Retrieve every line of the data holding the word "Rayleigh".

MATERIALS PROVIDED Start Marker

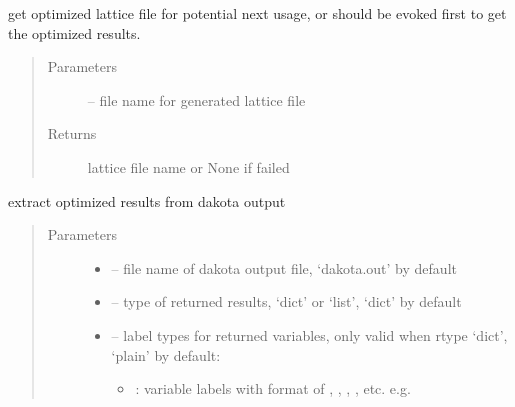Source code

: \documentclass[letterpaper,10pt,english]{sphinxmanual}
\begin{document}
\begin{fulllineitems}
\begin{fulllineitems}
\end{fulllineitems}


\begin{fulllineitems}
\label{\detokenize{src/apidocs/dakopt:genopt.dakopt.DakotaOC.get_opt_latfile}}
get optimized lattice file for potential next usage,
 or  should be evoked first to get the 
optimized results.
\begin{quote}\begin{description}
\item[{Parameters}] \leavevmode
{} -- file name for generated lattice file

\item[{Returns}] \leavevmode
lattice file name or None if failed

\end{description}\end{quote}

\end{fulllineitems}


\begin{fulllineitems}
\label{\detokenize{src/apidocs/dakopt:genopt.dakopt.DakotaOC.get_opt_results}}
extract optimized results from dakota output
\begin{quote}\begin{description}
\item[{Parameters}] \leavevmode\begin{itemize}
\item {} 
 -- file name of dakota output file, 
`dakota.out' by default

\item {} 
 -- type of returned results, `dict' or `list', 
`dict' by default

\item {} 
 -- 
label types for returned variables, only valid when rtype `dict', 
`plain' by default:
\begin{itemize}
\item {} 
: variable labels with format of , , , , etc.
e.g. 


\end{itemize}
\end{itemize}
\end{description}
\end{quote}
\end{fulllineitems}
\end{fulllineitems}
\end{document}
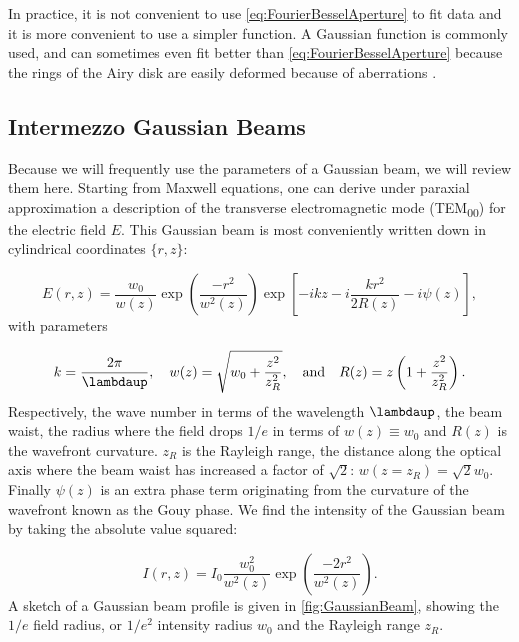 In practice, it is not convenient to use \cref{eq:FourierBesselAperture} to fit data and it is more convenient to use a simpler function. 
A Gaussian function is commonly used, and can sometimes even fit better than \cref{eq:FourierBesselAperture} because the rings of the Airy disk are easily deformed because of aberrations \cite{Knottnerus2018}. 

\mbox{}\par
\begin{mdframed}
    \subsection*{Intermezzo Gaussian Beams}\label{sec:GaussianBeams}
    
    Because we will frequently use the parameters of a Gaussian beam, we will review them here. 
    Starting from Maxwell equations, one can derive under paraxial approximation a description of the transverse electromagnetic mode (TEM\textsubscript{00}) \cite{Leeuwen2017} for the electric field $E$.
    This Gaussian beam is most conveniently written down in cylindrical coordinates $\{r,z\}$:
    
    \begin{equation}\label{eq:GaussianBeam}
    	E(r,z) = \frac{w_0}{w(z)} \exp{\left(\frac{-r^2}{w^2(z)}\right)} \exp{\left[-ikz-i\frac{kr^2}{2R(z)} - i\psi(z)\right]},
    \end{equation}
    with parameters
    
    \begin{equation}\label{eq:GaussianBeamParameters}
    	k = \frac{2\pi}{\lambdaup}, \quad 
    	w(z) = \sqrt{w_0 + \frac{z^2}{z_R^2}}, \quad \text{and} \quad
    	R(z) = z \left(1 + \frac{z^2}{z_R^2}\right).
    \end{equation}
    Respectively, the wave number in terms of the wavelength $\lambdaup$, the beam waist, the radius where the field drops $1/e$ in terms of $w(z)\equiv w_0$ and $R(z)$ is the wavefront curvature. $z_R$ is the Rayleigh range, the distance along the optical axis where the beam waist has increased a factor of $\sqrt{2}$: $w(z=z_R) = \sqrt{2}w_0$.
    Finally $\psi(z)$ is an extra phase term originating from the curvature of the wavefront known as the Gouy phase.
    We find the intensity of the Gaussian beam by taking the absolute value squared:
    
    \begin{equation}\label{eq:GaussianBeamIntensity}
    	I(r,z) = I_0 \frac{w_0^2}{w^2(z)} \exp{\left(\frac{-2r^2}{w^2(z)}\right)}.
    \end{equation}
    A sketch of a Gaussian beam profile is given in \cref{fig:GaussianBeam}, showing the $1/e$ field radius, or $1/e^2$ intensity radius $w_0$ and the Rayleigh range $z_R$. 
    

\end{mdframed}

MATERIALS PROVIDED End Marker

- _RESULT FOR THIS TASK_:
    Respectively, the wave number in terms of the wavelength $\lambdaup$, the beam waist, the radius where the field drops $1/e$ in terms of $w(z)\equiv w_0$ and $R(z)$ is the wavefront curvature. $z_R$ is the Rayleigh range, the distance along the optical axis where the beam waist has increased a factor of $\sqrt{2}$: $w(z=z_R) = \sqrt{2}w_0$.
    A sketch of a Gaussian beam profile is given in \cref{fig:GaussianBeam}, showing the $1/e$ field radius, or $1/e^2$ intensity radius $w_0$ and the Rayleigh range $z_R$. 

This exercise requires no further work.